A modified version of Sarek (https://github.com/nf-core/sarek/tree/master) specifically for microorganisms. It uses multiple popular tools for SNP calling and annotation of microbial genomes.
- nf-core: https://nf-co.re/docs/nf-core-tools/installation
- nextflow: https://nf-co.re/docs/usage/getting_started/installation
conda create --name nf-core python=3.12 nf-core nextflow
conda activate nf-core
tar xvzf sarek.tar.gz
The folder "sarek" should be in the same directory with README.md, sbatch.sh, etc.
- Copy paired-end fastq files into the directory /data.
- Open the file "samplesheet.csv", and fill in the information of your samples. Each sample is in a line.
- Open the file "params.yaml", and change the parameters ('fasta' and 'fasta_fai') of the reference path and its index path.
- Get to the top directory of the pipeline, run
sbatch ./sbatch.sh
- Copy snp-calling vcf files into the directory /data.
- Add mapped bam and index files into the directory /data.
- Rename the file "samplesheet.csv.ann" to "samplesheet.csv". Then open it and fill in the information about your samples. Each sample is in a line.
- Open the file "params.yaml", and change the parameters ('fasta' and 'fasta_fai') of the reference path and its index path.

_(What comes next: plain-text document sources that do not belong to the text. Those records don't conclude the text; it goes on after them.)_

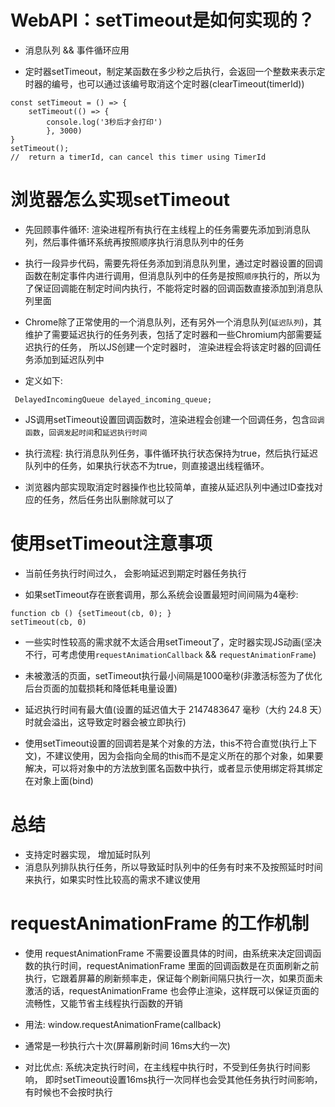 # WebAPI：setTimeout是如何实现的？

- 消息队列 && 事件循环应用

- 定时器setTimeout，制定某函数在多少秒之后执行，会返回一个整数来表示定时器的编号，也可以通过该编号取消这个定时器(clearTimeout(timerId))

```
const setTimeout = () => {
	setTimeout(() => {
		console.log('3秒后才会打印')
		}, 3000)
}
setTimeout();
//  return a timerId, can cancel this timer using TimerId
```

# 浏览器怎么实现setTimeout

- 先回顾事件循环: 渲染进程所有执行在主线程上的任务需要先添加到消息队列，然后事件循环系统再按照顺序执行消息队列中的任务

- 执行一段异步代码，需要先将任务添加到消息队列里，通过定时器设置的回调函数在制定事件内进行调用，但消息队列中的任务是按照`顺序`执行的，所以为了保证回调能在制定时间内执行，不能将定时器的回调函数直接添加到消息队列里面

- Chrome除了正常使用的一个消息队列，还有另外一个消息队列(`延迟队列`)，其维护了需要延迟执行的任务列表，包括了定时器和一些Chromium内部需要延迟执行的任务， 所以JS创建一个定时器时， 渲染进程会将该定时器的回调任务添加到延迟队列中

- 定义如下: 

```
 DelayedIncomingQueue delayed_incoming_queue;
```

- JS调用setTimeout设置回调函数时，渲染进程会创建一个回调任务，包含`回调函数`，`回调发起时间`和`延迟执行时间`

- 执行流程:  执行消息队列任务，事件循环执行状态保持为true，然后执行延迟队列中的任务，如果执行状态不为true，则直接退出线程循环。

- 浏览器内部实现取消定时器操作也比较简单，直接从延迟队列中通过ID查找对应的任务，然后任务出队删除就可以了

# 使用setTimeout注意事项

- 当前任务执行时间过久， 会影响延迟到期定时器任务执行

- 如果setTimeout存在嵌套调用，那么系统会设置最短时间间隔为4毫秒:
```
function cb () {setTimeout(cb, 0); }
setTimeout(cb, 0)
```

- 一些实时性较高的需求就不太适合用setTimeout了，定时器实现JS动画(坚决不行，可考虑使用`requestAnimationCallback` && `requestAnimationFrame`)

- 未被激活的页面，setTimeout执行最小间隔是1000毫秒(非激活标签为了优化后台页面的加载损耗和降低耗电量设置)

- 延迟执行时间有最大值(设置的延迟值大于 2147483647 毫秒（大约 24.8 天）时就会溢出，这导致定时器会被立即执行)

- 使用setTimeout设置的回调若是某个对象的方法，this不符合直觉(执行上下文)，不建议使用，因为会指向全局的this而不是定义所在的那个对象，如果要解决，可以将对象中的方法放到匿名函数中执行，或者显示使用绑定将其绑定在对象上面(bind)

# 总结

- 支持定时器实现， 增加延时队列
- 消息队列排队执行任务，所以导致延时队列中的任务有时来不及按照延时时间来执行，如果实时性比较高的需求不建议使用


# requestAnimationFrame 的工作机制

- 使用 requestAnimationFrame 不需要设置具体的时间，由系统来决定回调函数的执行时间，requestAnimationFrame 里面的回调函数是在页面刷新之前执行，它跟着屏幕的刷新频率走，保证每个刷新间隔只执行一次，如果页面未激活的话，requestAnimationFrame 也会停止渲染，这样既可以保证页面的流畅性，又能节省主线程执行函数的开销

- 用法: window.requestAnimationFrame(callback)

- 通常是一秒执行六十次(屏幕刷新时间 16ms大约一次)

- 对比优点: 系统决定执行时间，在主线程中执行时，不受到任务执行时间影响， 即时setTimeout设置16ms执行一次同样也会受其他任务执行时间影响，有时候也不会按时执行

And remove the comment mark in the line "#step: 'annotate'"
- get into the directory of the pipeline, run
sbatch ./sbatch.sh
Any microorganism can be analyzed.
Currently, only the reference genomes of Candida auris, Mycobacterium tuberculosis, and SARS-CoV-2 are installed in the pipeline. If you want to analyze other microorganisms, please install the corresponding reference genome yourself, or open a new issue in the GitHub. We may update the corresponding reference genome for you.